▸ Working data
--------

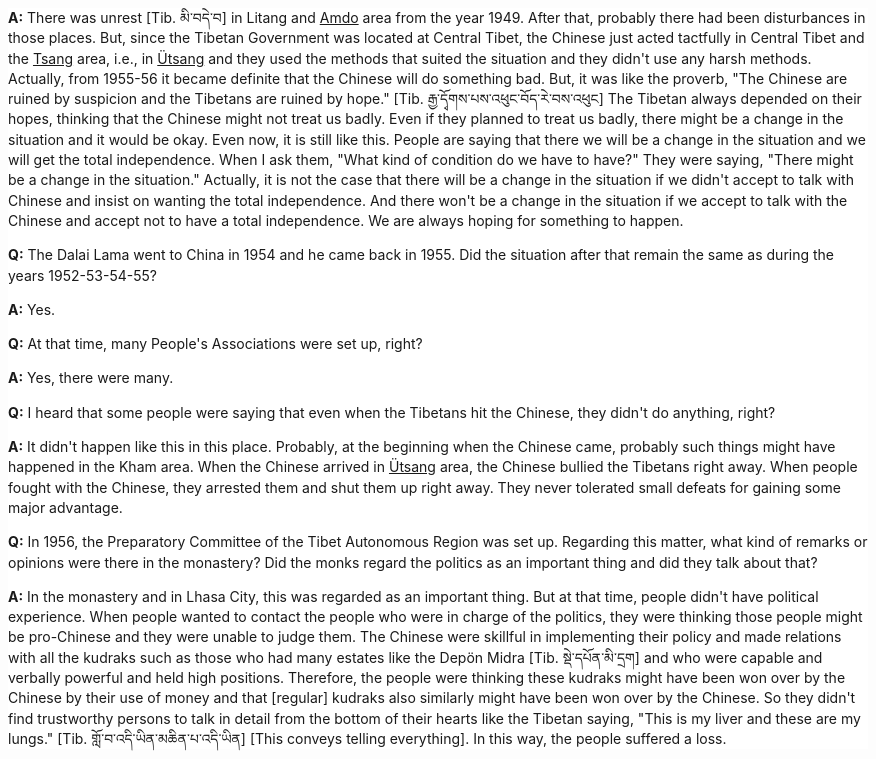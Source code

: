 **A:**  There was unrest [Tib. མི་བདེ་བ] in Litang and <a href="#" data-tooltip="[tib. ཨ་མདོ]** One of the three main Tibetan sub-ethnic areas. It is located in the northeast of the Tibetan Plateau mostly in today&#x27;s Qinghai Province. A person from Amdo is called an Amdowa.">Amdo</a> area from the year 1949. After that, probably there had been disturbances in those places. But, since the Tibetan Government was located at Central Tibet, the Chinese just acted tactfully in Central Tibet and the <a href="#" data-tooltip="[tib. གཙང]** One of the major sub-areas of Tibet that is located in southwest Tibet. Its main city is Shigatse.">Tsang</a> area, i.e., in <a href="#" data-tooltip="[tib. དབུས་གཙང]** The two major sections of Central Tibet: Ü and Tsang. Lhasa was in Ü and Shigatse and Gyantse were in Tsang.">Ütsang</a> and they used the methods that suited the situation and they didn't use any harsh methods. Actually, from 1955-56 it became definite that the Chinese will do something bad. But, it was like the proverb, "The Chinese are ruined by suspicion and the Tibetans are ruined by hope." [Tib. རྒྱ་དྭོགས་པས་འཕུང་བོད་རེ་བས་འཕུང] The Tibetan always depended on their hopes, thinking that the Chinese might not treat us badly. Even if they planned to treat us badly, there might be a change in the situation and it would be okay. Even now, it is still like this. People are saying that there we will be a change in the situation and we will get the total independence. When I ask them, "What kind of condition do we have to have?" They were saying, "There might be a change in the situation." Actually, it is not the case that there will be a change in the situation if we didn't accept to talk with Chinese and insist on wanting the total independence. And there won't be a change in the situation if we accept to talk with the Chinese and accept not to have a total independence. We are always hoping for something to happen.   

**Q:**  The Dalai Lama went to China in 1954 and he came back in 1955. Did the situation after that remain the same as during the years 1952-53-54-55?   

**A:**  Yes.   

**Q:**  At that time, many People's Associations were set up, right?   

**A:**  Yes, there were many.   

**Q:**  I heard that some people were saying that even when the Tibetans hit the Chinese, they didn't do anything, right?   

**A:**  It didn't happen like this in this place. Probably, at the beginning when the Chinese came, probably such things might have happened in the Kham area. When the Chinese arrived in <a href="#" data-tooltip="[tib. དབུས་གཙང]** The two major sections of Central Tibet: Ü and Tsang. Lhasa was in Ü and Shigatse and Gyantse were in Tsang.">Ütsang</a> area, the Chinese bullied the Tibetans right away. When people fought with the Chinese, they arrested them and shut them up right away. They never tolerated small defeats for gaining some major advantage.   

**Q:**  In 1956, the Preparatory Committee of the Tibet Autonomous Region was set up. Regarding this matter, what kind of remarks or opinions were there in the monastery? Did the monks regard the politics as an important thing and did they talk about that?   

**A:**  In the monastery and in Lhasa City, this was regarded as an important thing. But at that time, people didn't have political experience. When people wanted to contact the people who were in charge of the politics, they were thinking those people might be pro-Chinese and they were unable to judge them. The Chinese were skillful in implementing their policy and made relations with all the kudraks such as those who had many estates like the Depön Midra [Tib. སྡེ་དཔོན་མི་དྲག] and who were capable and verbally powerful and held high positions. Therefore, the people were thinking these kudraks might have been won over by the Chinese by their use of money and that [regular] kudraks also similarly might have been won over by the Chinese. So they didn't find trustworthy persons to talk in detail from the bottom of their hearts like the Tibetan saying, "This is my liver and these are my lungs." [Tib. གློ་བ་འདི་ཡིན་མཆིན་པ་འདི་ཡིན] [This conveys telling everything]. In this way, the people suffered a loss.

--------

From the listing above, copy out each line where the word "right" appears.

**Q:**  At that time, many People's Associations were set up, right?   
**Q:**  I heard that some people were saying that even when the Tibetans hit the Chinese, they didn't do anything, right?   
**A:**  It didn't happen like this in this place. Probably, at the beginning when the Chinese came, probably such things might have happened in the Kham area. When the Chinese arrived in <a href="#" data-tooltip="[tib. དབུས་གཙང]** The two major sections of Central Tibet: Ü and Tsang. Lhasa was in Ü and Shigatse and Gyantse were in Tsang.">Ütsang</a> area, the Chinese bullied the Tibetans right away. When people fought with the Chinese, they arrested them and shut them up right away. They never tolerated small defeats for gaining some major advantage.   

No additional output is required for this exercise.